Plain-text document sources
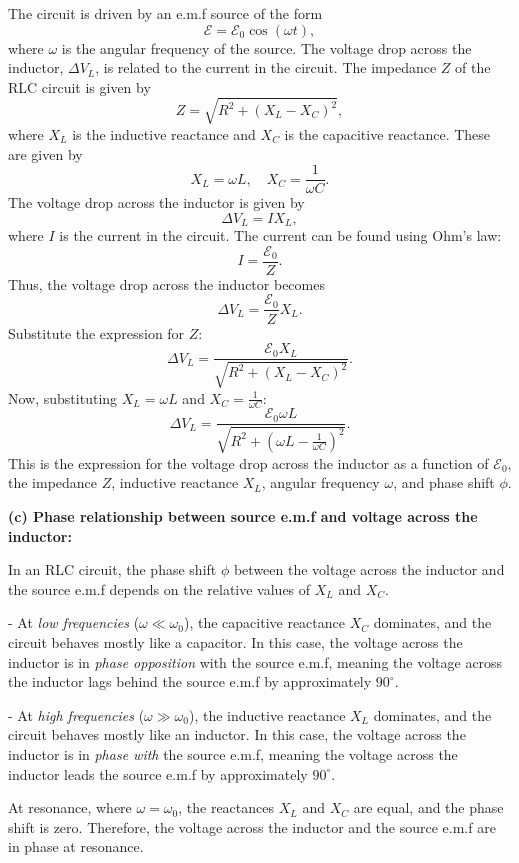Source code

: \documentclass{article}
\begin{document}
The circuit is driven by an e.m.f source of the form
\[
\mathcal{E} = \mathcal{E}_0 \cos(\omega t),
\]
where $\omega$ is the angular frequency of the source. The voltage drop across the inductor, $\Delta V_L$, is related to the current in the circuit. The impedance $Z$ of the RLC circuit is given by
\[
Z = \sqrt{R^2 + (X_L - X_C)^2},
\]
where $X_L$ is the inductive reactance and $X_C$ is the capacitive reactance. These are given by
\[
X_L = \omega L, \quad X_C = \frac{1}{\omega C}.
\]
The voltage drop across the inductor is given by
\[
\Delta V_L = I X_L,
\]
where $I$ is the current in the circuit. The current can be found using Ohm's law:
\[
I = \frac{\mathcal{E}_0}{Z}.
\]
Thus, the voltage drop across the inductor becomes
\[
\Delta V_L = \frac{\mathcal{E}_0}{Z} X_L.
\]
Substitute the expression for $Z$:
\[
\Delta V_L = \frac{\mathcal{E}_0 X_L}{\sqrt{R^2 + (X_L - X_C)^2}}.
\]
Now, substituting $X_L = \omega L$ and $X_C = \frac{1}{\omega C}$:
\[
\Delta V_L = \frac{\mathcal{E}_0 \omega L}{\sqrt{R^2 + \left(\omega L - \frac{1}{\omega C}\right)^2}}.
\]
This is the expression for the voltage drop across the inductor as a function of $\mathcal{E}_0$, the impedance $Z$, inductive reactance $X_L$, angular frequency $\omega$, and phase shift $\phi$.

\textbf{(c) Phase relationship between source e.m.f and voltage across the inductor:}

In an RLC circuit, the phase shift $\phi$ between the voltage across the inductor and the source e.m.f depends on the relative values of $X_L$ and $X_C$.

- At \textit{low frequencies} ($\omega \ll \omega_0$), the capacitive reactance $X_C$ dominates, and the circuit behaves mostly like a capacitor. In this case, the voltage across the inductor is in \textit{phase opposition} with the source e.m.f, meaning the voltage across the inductor lags behind the source e.m.f by approximately $90^\circ$.
  
- At \textit{high frequencies} ($\omega \gg \omega_0$), the inductive reactance $X_L$ dominates, and the circuit behaves mostly like an inductor. In this case, the voltage across the inductor is in \textit{phase with} the source e.m.f, meaning the voltage across the inductor leads the source e.m.f by approximately $90^\circ$.

At resonance, where $\omega = \omega_0$, the reactances $X_L$ and $X_C$ are equal, and the phase shift is zero. Therefore, the voltage across the inductor and the source e.m.f are in phase at resonance.
\end{document}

_REQUIRED ACTION_.
Please output the records exactly, leaving the pictures out.

_RESPONSE AREA_.
Source code

: \documentclass{article}
\begin{document}
The circuit is driven by an e.m.f source of the form
\[
\mathcal{E} = \mathcal{E}_0 \cos(\omega t),
\]
where $\omega$ is the angular frequency of the source. The voltage drop across the inductor, $\Delta V_L$, is related to the current in the circuit. The impedance $Z$ of the RLC circuit is given by
\[
Z = \sqrt{R^2 + (X_L - X_C)^2},
\]
where $X_L$ is the inductive reactance and $X_C$ is the capacitive reactance. These are given by
\[
X_L = \omega L, \quad X_C = \frac{1}{\omega C}.
\]
The voltage drop across the inductor is given by
\[
\Delta V_L = I X_L,
\]
where $I$ is the current in the circuit. The current can be found using Ohm's law:
\[
I = \frac{\mathcal{E}_0}{Z}.
\]
Thus, the voltage drop across the inductor becomes
\[
\Delta V_L = \frac{\mathcal{E}_0}{Z} X_L.
\]
Substitute the expression for $Z$:
\[
\Delta V_L = \frac{\mathcal{E}_0 X_L}{\sqrt{R^2 + (X_L - X_C)^2}}.
\]
Now, substituting $X_L = \omega L$ and $X_C = \frac{1}{\omega C}$:
\[
\Delta V_L = \frac{\mathcal{E}_0 \omega L}{\sqrt{R^2 + \left(\omega L - \frac{1}{\omega C}\right)^2}}.
\]
This is the expression for the voltage drop across the inductor as a function of $\mathcal{E}_0$, the impedance $Z$, inductive reactance $X_L$, angular frequency $\omega$, and phase shift $\phi$.

\textbf{(c) Phase relationship between source e.m.f and voltage across the inductor:}

In an RLC circuit, the phase shift $\phi$ between the voltage across the inductor and the source e.m.f depends on the relative values of $X_L$ and $X_C$.

- At \textit{low frequencies} ($\omega \ll \omega_0$), the capacitive reactance $X_C$ dominates, and the circuit behaves mostly like a capacitor. In this case, the voltage across the inductor is in \textit{phase opposition} with the source e.m.f, meaning the voltage across the inductor lags behind the source e.m.f by approximately $90^\circ$.
  
- At \textit{high frequencies} ($\omega \gg \omega_0$), the inductive reactance $X_L$ dominates, and the circuit behaves mostly like an inductor. In this case, the voltage across the inductor is in \textit{phase with} the source e.m.f, meaning the voltage across the inductor leads the source e.m.f by approximately $90^\circ$.

At resonance, where $\omega = \omega_0$, the reactances $X_L$ and $X_C$ are equal, and the phase shift is zero. Therefore, the voltage across the inductor and the source e.m.f are in phase at resonance.
\end{document}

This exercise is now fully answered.